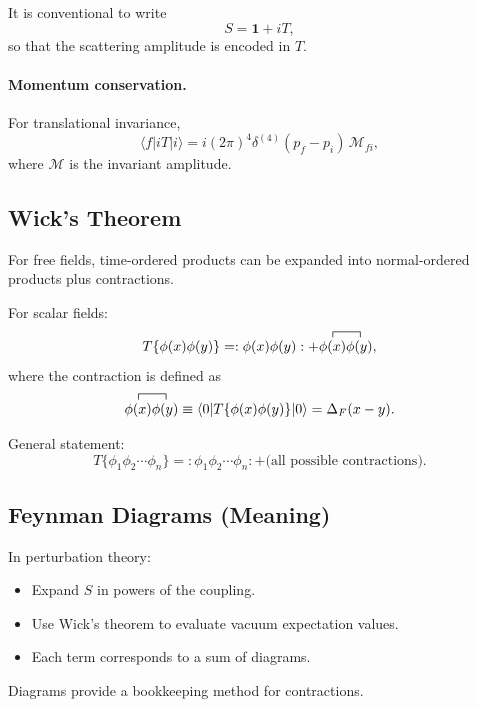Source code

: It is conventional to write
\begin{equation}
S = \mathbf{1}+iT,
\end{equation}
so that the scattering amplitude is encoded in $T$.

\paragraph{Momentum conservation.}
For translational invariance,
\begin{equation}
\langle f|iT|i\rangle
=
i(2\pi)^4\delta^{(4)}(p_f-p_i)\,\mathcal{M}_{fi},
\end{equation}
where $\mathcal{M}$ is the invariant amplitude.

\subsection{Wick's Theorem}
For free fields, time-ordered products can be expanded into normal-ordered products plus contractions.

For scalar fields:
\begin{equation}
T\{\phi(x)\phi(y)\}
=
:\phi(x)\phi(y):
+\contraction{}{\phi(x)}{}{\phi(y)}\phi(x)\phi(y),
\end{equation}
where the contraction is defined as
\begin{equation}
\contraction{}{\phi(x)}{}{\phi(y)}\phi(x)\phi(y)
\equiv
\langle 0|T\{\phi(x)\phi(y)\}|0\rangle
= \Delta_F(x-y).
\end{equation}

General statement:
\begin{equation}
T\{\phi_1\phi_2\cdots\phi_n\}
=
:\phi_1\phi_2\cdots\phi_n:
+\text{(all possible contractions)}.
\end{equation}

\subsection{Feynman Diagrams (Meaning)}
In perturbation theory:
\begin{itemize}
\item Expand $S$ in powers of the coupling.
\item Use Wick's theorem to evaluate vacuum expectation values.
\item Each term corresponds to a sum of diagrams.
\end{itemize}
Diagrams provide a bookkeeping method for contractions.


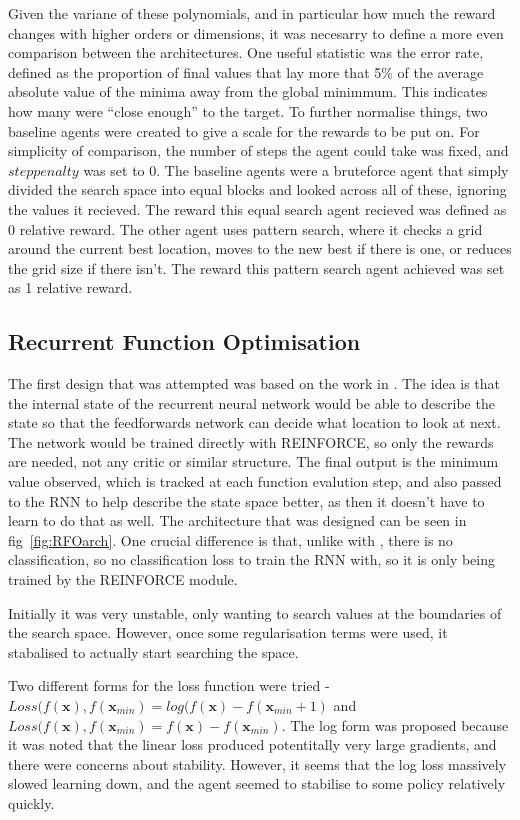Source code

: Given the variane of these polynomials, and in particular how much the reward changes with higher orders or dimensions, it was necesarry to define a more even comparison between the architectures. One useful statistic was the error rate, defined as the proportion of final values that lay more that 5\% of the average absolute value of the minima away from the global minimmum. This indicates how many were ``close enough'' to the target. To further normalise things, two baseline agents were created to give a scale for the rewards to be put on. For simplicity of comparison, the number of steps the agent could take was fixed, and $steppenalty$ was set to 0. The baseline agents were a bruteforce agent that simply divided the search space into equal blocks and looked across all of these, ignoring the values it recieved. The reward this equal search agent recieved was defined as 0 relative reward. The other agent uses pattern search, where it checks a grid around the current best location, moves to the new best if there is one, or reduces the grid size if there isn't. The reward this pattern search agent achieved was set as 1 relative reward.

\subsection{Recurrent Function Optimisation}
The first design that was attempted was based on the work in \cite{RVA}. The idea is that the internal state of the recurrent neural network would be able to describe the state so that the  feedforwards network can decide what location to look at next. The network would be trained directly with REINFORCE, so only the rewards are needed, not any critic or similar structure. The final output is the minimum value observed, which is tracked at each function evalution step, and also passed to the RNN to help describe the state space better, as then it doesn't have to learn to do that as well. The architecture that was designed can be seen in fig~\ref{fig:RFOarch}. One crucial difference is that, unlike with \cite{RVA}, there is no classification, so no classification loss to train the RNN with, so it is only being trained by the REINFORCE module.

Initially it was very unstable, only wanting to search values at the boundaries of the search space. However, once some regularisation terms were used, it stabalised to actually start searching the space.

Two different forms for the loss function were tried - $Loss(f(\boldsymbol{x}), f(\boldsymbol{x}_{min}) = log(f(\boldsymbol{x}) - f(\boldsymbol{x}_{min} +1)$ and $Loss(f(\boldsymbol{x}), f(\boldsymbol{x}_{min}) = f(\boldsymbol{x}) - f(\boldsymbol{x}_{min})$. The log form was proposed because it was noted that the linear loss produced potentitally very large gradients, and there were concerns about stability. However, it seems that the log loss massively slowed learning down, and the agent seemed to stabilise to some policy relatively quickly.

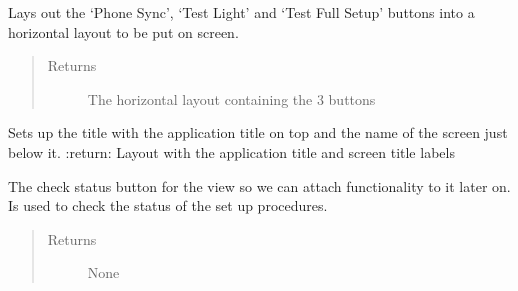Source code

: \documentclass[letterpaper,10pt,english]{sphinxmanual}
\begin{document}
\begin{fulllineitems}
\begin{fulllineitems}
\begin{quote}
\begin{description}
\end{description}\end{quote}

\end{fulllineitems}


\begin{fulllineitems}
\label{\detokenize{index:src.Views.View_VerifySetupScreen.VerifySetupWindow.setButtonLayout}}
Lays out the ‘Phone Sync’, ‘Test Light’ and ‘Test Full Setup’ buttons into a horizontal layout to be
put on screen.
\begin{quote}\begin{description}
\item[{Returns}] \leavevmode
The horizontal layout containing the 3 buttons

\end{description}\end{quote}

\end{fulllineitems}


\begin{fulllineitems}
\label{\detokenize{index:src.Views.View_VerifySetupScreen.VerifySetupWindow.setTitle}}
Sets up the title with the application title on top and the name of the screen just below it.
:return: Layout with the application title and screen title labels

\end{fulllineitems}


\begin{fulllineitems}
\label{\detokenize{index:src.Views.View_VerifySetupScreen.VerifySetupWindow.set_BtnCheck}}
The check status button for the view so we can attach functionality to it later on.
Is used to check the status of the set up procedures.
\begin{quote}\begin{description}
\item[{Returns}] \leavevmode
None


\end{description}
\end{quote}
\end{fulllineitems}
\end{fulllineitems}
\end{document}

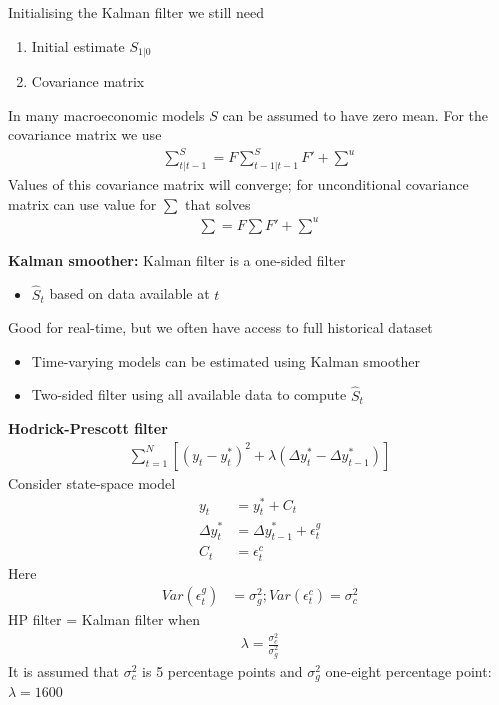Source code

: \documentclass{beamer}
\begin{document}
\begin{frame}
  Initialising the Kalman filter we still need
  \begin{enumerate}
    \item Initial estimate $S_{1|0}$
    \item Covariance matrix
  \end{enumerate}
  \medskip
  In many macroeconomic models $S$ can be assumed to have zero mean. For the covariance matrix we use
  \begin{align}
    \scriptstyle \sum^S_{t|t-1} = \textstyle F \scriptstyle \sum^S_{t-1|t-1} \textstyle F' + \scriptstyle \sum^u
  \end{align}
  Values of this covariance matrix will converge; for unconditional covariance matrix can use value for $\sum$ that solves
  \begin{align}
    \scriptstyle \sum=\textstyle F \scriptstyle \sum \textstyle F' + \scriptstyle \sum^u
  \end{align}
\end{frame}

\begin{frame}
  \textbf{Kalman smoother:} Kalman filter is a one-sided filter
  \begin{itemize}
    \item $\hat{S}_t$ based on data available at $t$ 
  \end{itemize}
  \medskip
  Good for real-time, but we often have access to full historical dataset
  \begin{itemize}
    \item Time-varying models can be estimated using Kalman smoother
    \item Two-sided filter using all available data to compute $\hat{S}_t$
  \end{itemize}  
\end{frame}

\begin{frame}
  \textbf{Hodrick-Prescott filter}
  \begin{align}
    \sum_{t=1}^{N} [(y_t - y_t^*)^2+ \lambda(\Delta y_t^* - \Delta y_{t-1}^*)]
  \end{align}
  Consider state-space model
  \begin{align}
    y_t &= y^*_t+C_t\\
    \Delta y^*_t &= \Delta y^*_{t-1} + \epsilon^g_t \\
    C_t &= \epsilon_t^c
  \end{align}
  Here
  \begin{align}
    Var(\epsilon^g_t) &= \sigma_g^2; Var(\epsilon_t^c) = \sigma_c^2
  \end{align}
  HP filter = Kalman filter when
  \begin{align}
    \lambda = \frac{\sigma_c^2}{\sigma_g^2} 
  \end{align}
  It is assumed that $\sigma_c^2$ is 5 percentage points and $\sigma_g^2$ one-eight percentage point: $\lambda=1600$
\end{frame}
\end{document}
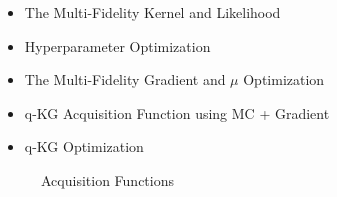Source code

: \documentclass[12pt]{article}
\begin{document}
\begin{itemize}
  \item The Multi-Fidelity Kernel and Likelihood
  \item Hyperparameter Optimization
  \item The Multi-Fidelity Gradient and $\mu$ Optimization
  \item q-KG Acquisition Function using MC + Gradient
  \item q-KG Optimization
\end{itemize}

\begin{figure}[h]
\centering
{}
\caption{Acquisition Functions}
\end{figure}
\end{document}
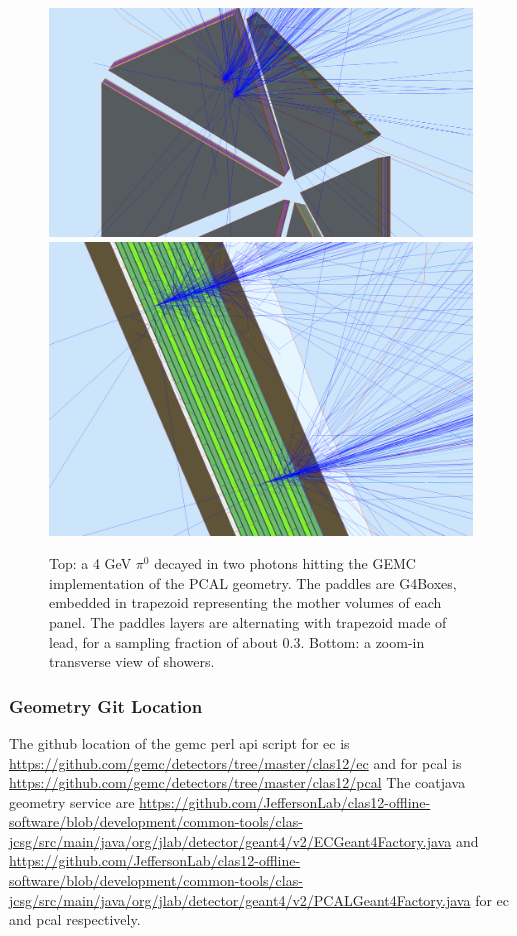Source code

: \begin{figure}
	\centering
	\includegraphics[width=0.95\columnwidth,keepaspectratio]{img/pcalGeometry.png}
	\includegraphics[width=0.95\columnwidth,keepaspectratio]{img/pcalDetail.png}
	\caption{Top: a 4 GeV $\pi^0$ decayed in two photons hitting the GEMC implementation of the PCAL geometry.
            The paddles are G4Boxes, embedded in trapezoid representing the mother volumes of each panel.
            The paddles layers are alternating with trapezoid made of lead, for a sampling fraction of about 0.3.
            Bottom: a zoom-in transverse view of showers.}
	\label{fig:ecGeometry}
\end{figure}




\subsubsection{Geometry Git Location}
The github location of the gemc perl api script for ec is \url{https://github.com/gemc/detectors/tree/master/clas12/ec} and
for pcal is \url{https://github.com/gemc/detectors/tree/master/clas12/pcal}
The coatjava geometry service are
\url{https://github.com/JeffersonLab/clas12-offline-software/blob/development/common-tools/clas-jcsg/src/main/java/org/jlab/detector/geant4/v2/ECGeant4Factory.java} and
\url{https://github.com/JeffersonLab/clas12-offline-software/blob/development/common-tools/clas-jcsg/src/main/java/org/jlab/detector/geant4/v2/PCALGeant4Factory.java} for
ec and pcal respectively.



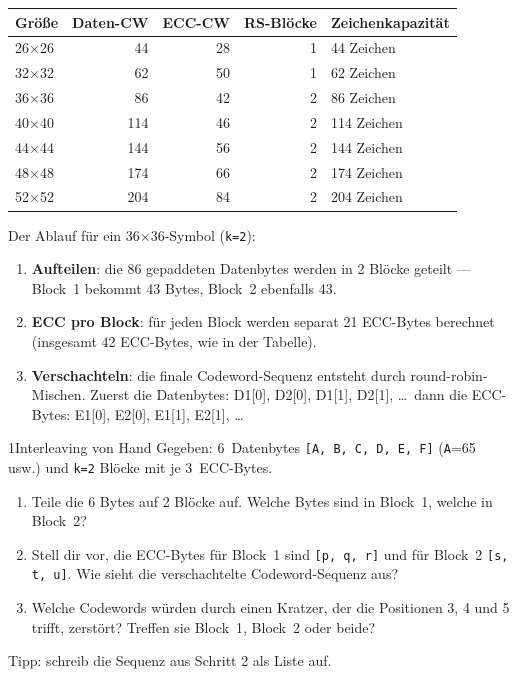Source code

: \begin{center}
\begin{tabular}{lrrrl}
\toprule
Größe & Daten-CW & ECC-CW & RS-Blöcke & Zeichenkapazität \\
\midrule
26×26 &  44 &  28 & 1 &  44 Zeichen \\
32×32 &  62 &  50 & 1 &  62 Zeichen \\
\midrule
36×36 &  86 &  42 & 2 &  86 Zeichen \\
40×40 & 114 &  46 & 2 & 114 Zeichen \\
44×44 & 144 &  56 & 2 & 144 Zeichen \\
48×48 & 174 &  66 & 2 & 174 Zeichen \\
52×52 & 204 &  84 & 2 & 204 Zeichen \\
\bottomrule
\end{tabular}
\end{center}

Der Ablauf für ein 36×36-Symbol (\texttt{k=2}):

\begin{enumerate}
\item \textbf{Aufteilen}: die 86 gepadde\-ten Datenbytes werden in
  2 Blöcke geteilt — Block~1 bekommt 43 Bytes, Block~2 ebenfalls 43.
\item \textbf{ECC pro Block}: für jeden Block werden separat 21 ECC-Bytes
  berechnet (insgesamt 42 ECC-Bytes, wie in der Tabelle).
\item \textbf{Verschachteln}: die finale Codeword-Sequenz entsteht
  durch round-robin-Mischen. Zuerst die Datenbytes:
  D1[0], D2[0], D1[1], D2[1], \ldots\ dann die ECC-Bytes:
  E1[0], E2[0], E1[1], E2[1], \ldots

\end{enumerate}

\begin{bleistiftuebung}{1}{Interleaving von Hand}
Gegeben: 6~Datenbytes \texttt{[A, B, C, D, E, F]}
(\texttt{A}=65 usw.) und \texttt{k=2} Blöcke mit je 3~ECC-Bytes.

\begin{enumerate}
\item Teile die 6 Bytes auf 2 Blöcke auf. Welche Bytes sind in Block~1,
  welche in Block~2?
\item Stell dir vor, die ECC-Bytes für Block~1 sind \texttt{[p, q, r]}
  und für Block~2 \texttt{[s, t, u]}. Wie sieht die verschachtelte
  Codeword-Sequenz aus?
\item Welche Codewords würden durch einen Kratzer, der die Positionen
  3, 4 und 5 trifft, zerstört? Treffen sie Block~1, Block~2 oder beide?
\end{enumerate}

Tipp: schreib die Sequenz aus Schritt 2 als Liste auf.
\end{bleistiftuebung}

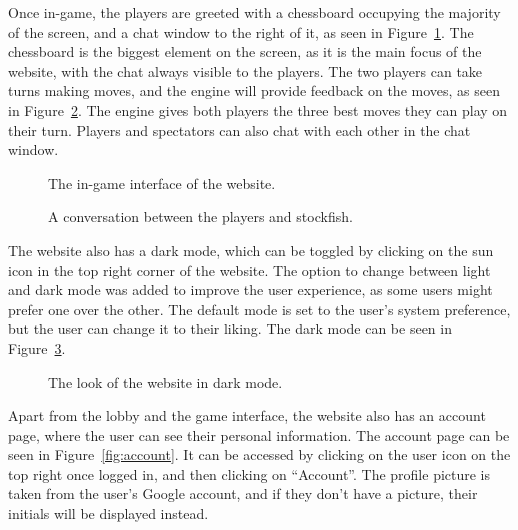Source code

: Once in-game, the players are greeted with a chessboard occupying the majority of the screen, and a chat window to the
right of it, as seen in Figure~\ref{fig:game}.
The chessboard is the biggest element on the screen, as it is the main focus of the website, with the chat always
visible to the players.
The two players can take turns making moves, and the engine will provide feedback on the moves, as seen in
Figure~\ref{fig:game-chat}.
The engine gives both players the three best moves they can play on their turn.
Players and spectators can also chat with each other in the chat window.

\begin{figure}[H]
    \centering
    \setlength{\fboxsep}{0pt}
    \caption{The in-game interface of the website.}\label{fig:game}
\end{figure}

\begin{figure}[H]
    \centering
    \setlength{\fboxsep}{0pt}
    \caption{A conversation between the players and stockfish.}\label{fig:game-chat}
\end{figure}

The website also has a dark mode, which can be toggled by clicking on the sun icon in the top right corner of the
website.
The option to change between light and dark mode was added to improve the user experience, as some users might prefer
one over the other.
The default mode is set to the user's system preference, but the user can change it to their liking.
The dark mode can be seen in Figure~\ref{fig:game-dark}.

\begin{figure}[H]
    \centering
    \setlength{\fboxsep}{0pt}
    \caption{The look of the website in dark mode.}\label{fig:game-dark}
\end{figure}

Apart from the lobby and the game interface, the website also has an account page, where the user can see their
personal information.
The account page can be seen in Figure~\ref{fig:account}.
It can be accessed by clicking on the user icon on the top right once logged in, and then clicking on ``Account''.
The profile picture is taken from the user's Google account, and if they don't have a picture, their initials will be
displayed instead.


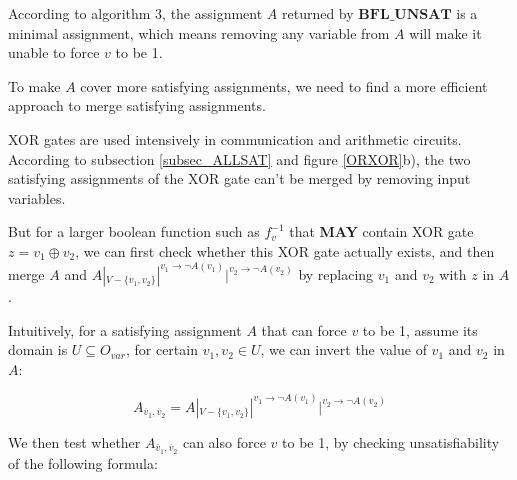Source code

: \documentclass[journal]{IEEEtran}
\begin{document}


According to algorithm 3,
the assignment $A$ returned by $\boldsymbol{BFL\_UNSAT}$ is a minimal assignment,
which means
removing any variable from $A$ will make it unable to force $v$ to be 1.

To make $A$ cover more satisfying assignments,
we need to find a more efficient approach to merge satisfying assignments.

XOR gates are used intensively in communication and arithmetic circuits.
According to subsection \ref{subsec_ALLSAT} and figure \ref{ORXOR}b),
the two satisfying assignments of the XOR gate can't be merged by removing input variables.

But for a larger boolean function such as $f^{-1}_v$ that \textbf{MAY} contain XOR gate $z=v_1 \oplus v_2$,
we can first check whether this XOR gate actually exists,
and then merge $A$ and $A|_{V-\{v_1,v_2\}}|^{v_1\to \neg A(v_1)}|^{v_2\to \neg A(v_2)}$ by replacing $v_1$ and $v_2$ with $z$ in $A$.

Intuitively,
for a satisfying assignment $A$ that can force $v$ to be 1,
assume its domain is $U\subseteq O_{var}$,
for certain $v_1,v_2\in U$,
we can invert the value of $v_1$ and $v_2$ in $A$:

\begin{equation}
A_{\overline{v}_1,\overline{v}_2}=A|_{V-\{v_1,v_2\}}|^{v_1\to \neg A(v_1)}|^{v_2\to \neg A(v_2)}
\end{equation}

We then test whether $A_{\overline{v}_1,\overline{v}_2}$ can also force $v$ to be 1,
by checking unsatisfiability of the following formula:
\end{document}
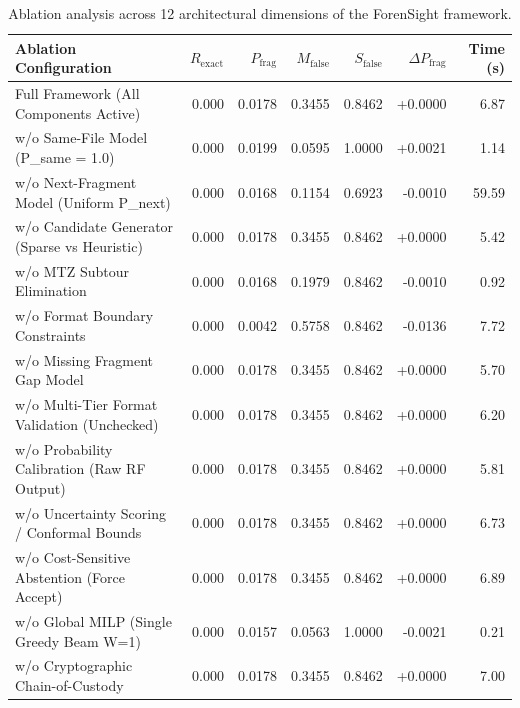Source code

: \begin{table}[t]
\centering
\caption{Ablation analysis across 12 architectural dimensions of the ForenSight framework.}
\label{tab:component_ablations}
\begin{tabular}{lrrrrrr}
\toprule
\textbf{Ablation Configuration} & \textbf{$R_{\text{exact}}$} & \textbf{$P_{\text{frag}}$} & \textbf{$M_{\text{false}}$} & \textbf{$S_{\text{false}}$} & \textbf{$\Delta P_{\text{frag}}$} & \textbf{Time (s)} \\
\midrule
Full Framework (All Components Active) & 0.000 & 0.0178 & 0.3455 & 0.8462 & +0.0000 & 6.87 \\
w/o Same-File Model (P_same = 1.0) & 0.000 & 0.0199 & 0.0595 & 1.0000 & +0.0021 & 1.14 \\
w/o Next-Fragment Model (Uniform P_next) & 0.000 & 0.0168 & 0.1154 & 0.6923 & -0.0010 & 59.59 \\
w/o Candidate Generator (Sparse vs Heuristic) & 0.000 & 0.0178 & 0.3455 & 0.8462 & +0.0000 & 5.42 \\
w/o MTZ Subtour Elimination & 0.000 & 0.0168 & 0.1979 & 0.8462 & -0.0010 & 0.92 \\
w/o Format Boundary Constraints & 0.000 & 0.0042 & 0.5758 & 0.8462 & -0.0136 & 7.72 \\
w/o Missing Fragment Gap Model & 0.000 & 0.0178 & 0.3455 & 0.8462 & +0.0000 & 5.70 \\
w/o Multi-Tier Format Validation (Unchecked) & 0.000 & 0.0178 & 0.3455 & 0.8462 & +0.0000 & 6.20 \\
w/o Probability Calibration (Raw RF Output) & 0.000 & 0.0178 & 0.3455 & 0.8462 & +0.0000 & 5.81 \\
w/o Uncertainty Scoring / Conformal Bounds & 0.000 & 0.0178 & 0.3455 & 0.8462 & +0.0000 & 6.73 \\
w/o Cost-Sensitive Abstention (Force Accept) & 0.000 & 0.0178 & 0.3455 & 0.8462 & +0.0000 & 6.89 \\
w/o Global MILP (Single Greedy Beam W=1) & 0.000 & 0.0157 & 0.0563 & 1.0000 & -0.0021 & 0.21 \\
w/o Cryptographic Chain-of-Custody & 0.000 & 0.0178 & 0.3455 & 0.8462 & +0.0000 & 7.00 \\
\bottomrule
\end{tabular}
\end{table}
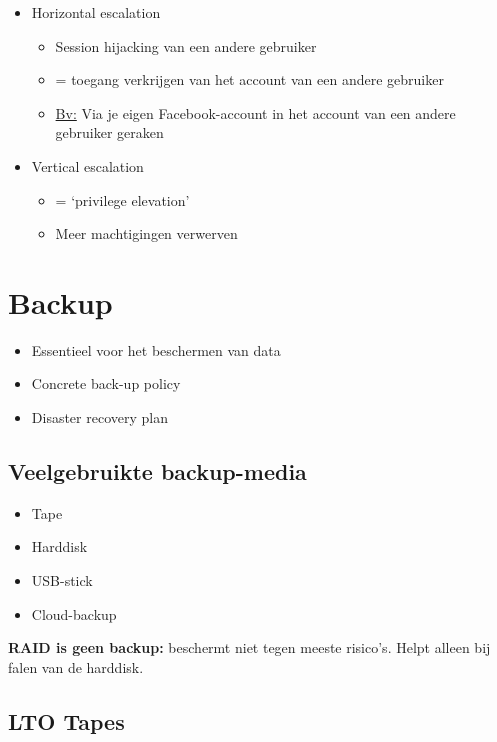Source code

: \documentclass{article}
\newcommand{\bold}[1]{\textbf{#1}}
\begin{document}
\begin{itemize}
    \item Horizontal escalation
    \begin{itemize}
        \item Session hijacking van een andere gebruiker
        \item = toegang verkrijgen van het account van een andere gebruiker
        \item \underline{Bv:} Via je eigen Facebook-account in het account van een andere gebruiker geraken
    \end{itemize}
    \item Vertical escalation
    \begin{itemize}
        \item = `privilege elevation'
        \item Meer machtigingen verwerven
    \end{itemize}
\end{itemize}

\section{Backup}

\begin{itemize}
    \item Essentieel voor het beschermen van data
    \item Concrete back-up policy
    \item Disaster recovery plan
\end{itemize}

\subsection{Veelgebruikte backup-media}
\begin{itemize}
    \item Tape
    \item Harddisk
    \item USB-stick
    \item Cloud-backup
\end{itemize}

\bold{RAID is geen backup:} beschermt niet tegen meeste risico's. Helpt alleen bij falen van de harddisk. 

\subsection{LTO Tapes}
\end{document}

> WORK TO BE COMPLETED
The reply should hold only the lines of the listing above starting at the line containing "w/o MTZ Subtour" and ending at the line containing "w/o Global MILP", exactly as written.

> SOLVED PROBLEM
w/o MTZ Subtour Elimination & 0.000 & 0.0168 & 0.1979 & 0.8462 & -0.0010 & 0.92 \\
w/o Format Boundary Constraints & 0.000 & 0.0042 & 0.5758 & 0.8462 & -0.0136 & 7.72 \\
w/o Missing Fragment Gap Model & 0.000 & 0.0178 & 0.3455 & 0.8462 & +0.0000 & 5.70 \\
w/o Multi-Tier Format Validation (Unchecked) & 0.000 & 0.0178 & 0.3455 & 0.8462 & +0.0000 & 6.20 \\
w/o Probability Calibration (Raw RF Output) & 0.000 & 0.0178 & 0.3455 & 0.8462 & +0.0000 & 5.81 \\
w/o Uncertainty Scoring / Conformal Bounds & 0.000 & 0.0178 & 0.3455 & 0.8462 & +0.0000 & 6.73 \\
w/o Cost-Sensitive Abstention (Force Accept) & 0.000 & 0.0178 & 0.3455 & 0.8462 & +0.0000 & 6.89 \\
w/o Global MILP (Single Greedy Beam W=1) & 0.000 & 0.0157 & 0.0563 & 1.0000 & -0.0021 & 0.21 \\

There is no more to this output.